Y ambos predicaron a los presentes sobre la fe cristiana y sus bienes. Predicaron la muerte y resurrección de Cristo, su pureza, santidad y dulzura frente a los viciosos y crueles dioses paganos. Irritado exclamó el gobernador: "Si no sacrificáis me veré obligado a someteros a torturas", amenaza a los que ambos mártires respondieron que era una gloria padecer por Cristo. Y les golpearon con varas hasta agotarles y les enviaron a la cárcel para que reflexionaran y cambiaran de parecer. Pero allí hallaron a otros cristianos y todos se daban ánimo mutuamente.
Al otro día fueron llevados nuevamente ante a Rictiovaro, que intentó ganarles con promesas: "Realmente, Valerio y Rufino, tan pronto como sacrifiquéis a nuestros dioses Júpiter y Mercurio, Venus y Diana, os cargaré de oro y plata, y os conseguiré altos puestos en el Imperio". Rieron los atletas de Cristo y le dijeron: "Que tu plata y oro con vayan contigo al infierno, donde los necesitan fundidos para que en ellos ardas con tu padre el diablo. Sabe que nadie nos separará de Cristo y su gracia". Mandó entonces Rictiovaro atarlos al potro y se les azotase con perdigones de plomo. Cantaban mientras los dos mártires: "Muchas son las aflicciones del justo, pero el Señor los salvará". Y cuanto más firmes permanecían, más fuerte mandaba el gobernador les azotasen, y tanto que rotas las carnes, llegaron a verse los huesos. Cuando apenas respiraban, mandó les arrojasen de nuevo al calabozo. Allí alabaron a Dios, y se les apareció un ángel que les consoló diciendo: "Continuad valientemente, nuestro Señor os llevará al coro de los mártires y tiene dispuesta la corona para vosotros". Y acto seguido, puso sobre sus cabezas hermosas y brillantes coronas, y les sanó todas las heridas. A la mañana siguiente al verles Rictiovaro totalmente recuperados y sonrientes mandó les decapitasen. Les ataron las manos y les llevaron a las afueras, a un sitio llamado Quincampoix donde entregaron las cabezas al verdugo y las almas a Cristo, el 14 de junio de 287.

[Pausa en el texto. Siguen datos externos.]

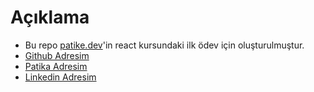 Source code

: # Açıklama

- Bu repo [patike.dev](https://app.patika.dev)'in react kursundaki ilk ödev için oluşturulmuştur.
- [Github Adresim](https://github.com/ugurgunes95)
- [Patika Adresim](https://app.patika.dev/ugurgunes95)
- [Linkedin Adresim](https://www.linkedin.com/in/ugurgunes95/)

Fueron sepultados allí mismo y, como otros mártires, luego de la paz de Constantino, en Soissons se construyó una iglesia a su memoria, adonde se trasladaron las reliquias. En el siglo IX los huesos fueron trasladados a Reims por el miedo a las invasiones vikingas, para volver en el siglo XII. El domingo posterior a Pentecostés de 1617 se trasladadon a la catedral de la misma ciudad. Se les invoca contra la carestía de grano, la sequía y las malas cosechas.
Fuentes:
-"Vies des pères, martyrs et autres principaux saints". Volumen 8. JEAN- FRANÇOIS GODESCARD.
-"Histoire de Soissons". Volumen 2. HENRY MARTIN y PAUL L. JACOB. París, 1837.